(Material shown begins)

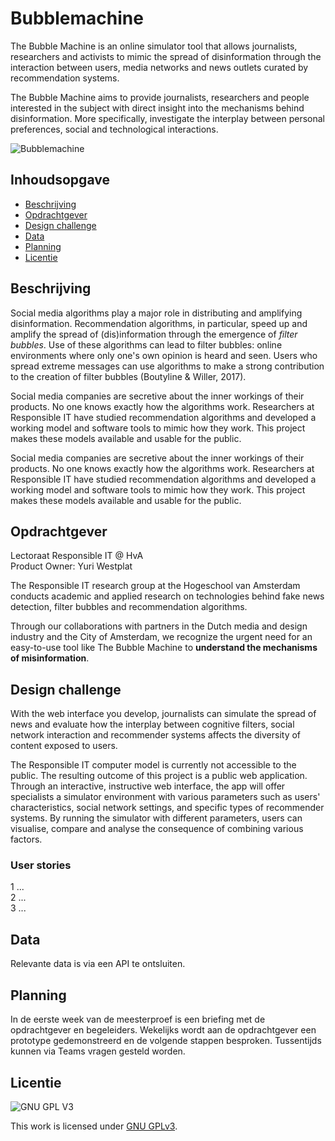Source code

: # Bubblemachine
The Bubble Machine is an online simulator tool that allows journalists, researchers and activists to mimic the spread of disinformation through the interaction between users, media networks and news outlets curated by recommendation systems. 

The Bubble Machine aims to provide journalists, researchers and people interested in the subject with direct insight into the mechanisms behind disinformation. More specifically, investigate the interplay between personal preferences, social and technological interactions. 

![Bubblemachine](https://github.com/cmda-minor-web-cases/bubblemachine/blob/main/assets/bubblemachine.png?raw=true)

## Inhoudsopgave
  * [Beschrijving](#beschrijving)
  * [Opdrachtgever](#opdrachtgever)
  * [Design challenge](#design-challege)
  * [Data](#data)
  * [Planning](#planning)
  * [Licentie](#licentie)

## Beschrijving
Social media algorithms play a major role in distributing and amplifying disinformation. Recommendation algorithms, in particular, speed up and amplify the spread of (dis)information through the emergence of *filter bubbles*. Use of these algorithms can lead to filter bubbles: online environments where only one's own opinion is heard and seen. Users who spread extreme messages can use algorithms to make a strong contribution to the creation of filter bubbles (Boutyline & Willer, 2017).

Social media companies are secretive about the inner workings of their products. No one knows exactly how the algorithms work. Researchers at Responsible IT have studied recommendation algorithms and developed a working model and software tools to mimic how they work. This project makes these models available and usable for the public. 

Social media companies are secretive about the inner workings of their products. No one knows exactly how the algorithms work. Researchers at Responsible IT have studied recommendation algorithms and developed a working model and software tools to mimic how they work. This project makes these models available and usable for the public. 

## Opdrachtgever
Lectoraat Responsible IT @ HvA  
Product Owner: Yuri Westplat

The Responsible IT research group at the Hogeschool van Amsterdam conducts academic and applied research on technologies behind fake news detection, filter bubbles and recommendation algorithms. 

Through our collaborations with partners in the Dutch media and design industry and the City of Amsterdam, we recognize the urgent need for an easy-to-use tool like The Bubble Machine to **understand the mechanisms of misinformation**.

## Design challenge

With the web interface you develop, journalists can simulate the spread of news and evaluate how the interplay between cognitive filters, social network interaction and recommender systems affects the diversity of content exposed to users. 

The Responsible IT computer model is currently not accessible to the public. The resulting outcome of this project is a public web application. Through an interactive, instructive web interface, the app will offer specialists a simulator environment with various parameters such as users' characteristics, social network settings, and specific types of recommender systems. By running the simulator with different parameters, users can visualise, compare and analyse the consequence of combining various factors.

### User stories
1 ...  
2 ...  
3 ...  

## Data
Relevante data is via een API te ontsluiten.

## Planning
In de eerste week van de meesterproef is een briefing met de opdrachtgever en begeleiders. Wekelijks wordt aan de opdrachtgever een prototype gedemonstreerd en de volgende stappen besproken. Tussentijds kunnen via Teams vragen gesteld worden.

## Licentie

![GNU GPL V3](https://www.gnu.org/graphics/gplv3-127x51.png)

This work is licensed under [GNU GPLv3](./LICENSE).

(Material shown ends)

Required work:
Word-for-word output of the material above is needed, with the pictures left out.

Result for this exercise:
Source code

: # Bubblemachine
The Bubble Machine is an online simulator tool that allows journalists, researchers and activists to mimic the spread of disinformation through the interaction between users, media networks and news outlets curated by recommendation systems. 

The Bubble Machine aims to provide journalists, researchers and people interested in the subject with direct insight into the mechanisms behind disinformation. More specifically, investigate the interplay between personal preferences, social and technological interactions. 

![Bubblemachine](https://github.com/cmda-minor-web-cases/bubblemachine/blob/main/assets/bubblemachine.png?raw=true)

## Inhoudsopgave
  * [Beschrijving](#beschrijving)
  * [Opdrachtgever](#opdrachtgever)
  * [Design challenge](#design-challege)
  * [Data](#data)
  * [Planning](#planning)
  * [Licentie](#licentie)

## Beschrijving
Social media algorithms play a major role in distributing and amplifying disinformation. Recommendation algorithms, in particular, speed up and amplify the spread of (dis)information through the emergence of *filter bubbles*. Use of these algorithms can lead to filter bubbles: online environments where only one's own opinion is heard and seen. Users who spread extreme messages can use algorithms to make a strong contribution to the creation of filter bubbles (Boutyline & Willer, 2017).

Social media companies are secretive about the inner workings of their products. No one knows exactly how the algorithms work. Researchers at Responsible IT have studied recommendation algorithms and developed a working model and software tools to mimic how they work. This project makes these models available and usable for the public. 

Social media companies are secretive about the inner workings of their products. No one knows exactly how the algorithms work. Researchers at Responsible IT have studied recommendation algorithms and developed a working model and software tools to mimic how they work. This project makes these models available and usable for the public. 

## Opdrachtgever
Lectoraat Responsible IT @ HvA  
Product Owner: Yuri Westplat

The Responsible IT research group at the Hogeschool van Amsterdam conducts academic and applied research on technologies behind fake news detection, filter bubbles and recommendation algorithms. 

Through our collaborations with partners in the Dutch media and design industry and the City of Amsterdam, we recognize the urgent need for an easy-to-use tool like The Bubble Machine to **understand the mechanisms of misinformation**.

## Design challenge

With the web interface you develop, journalists can simulate the spread of news and evaluate how the interplay between cognitive filters, social network interaction and recommender systems affects the diversity of content exposed to users. 

The Responsible IT computer model is currently not accessible to the public. The resulting outcome of this project is a public web application. Through an interactive, instructive web interface, the app will offer specialists a simulator environment with various parameters such as users' characteristics, social network settings, and specific types of recommender systems. By running the simulator with different parameters, users can visualise, compare and analyse the consequence of combining various factors.

### User stories
1 ...  
2 ...  
3 ...  

## Data
Relevante data is via een API te ontsluiten.

## Planning
In de eerste week van de meesterproef is een briefing met de opdrachtgever en begeleiders. Wekelijks wordt aan de opdrachtgever een prototype gedemonstreerd en de volgende stappen besproken. Tussentijds kunnen via Teams vragen gesteld worden.

## Licentie

![GNU GPL V3](https://www.gnu.org/graphics/gplv3-127x51.png)

This work is licensed under [GNU GPLv3](./LICENSE).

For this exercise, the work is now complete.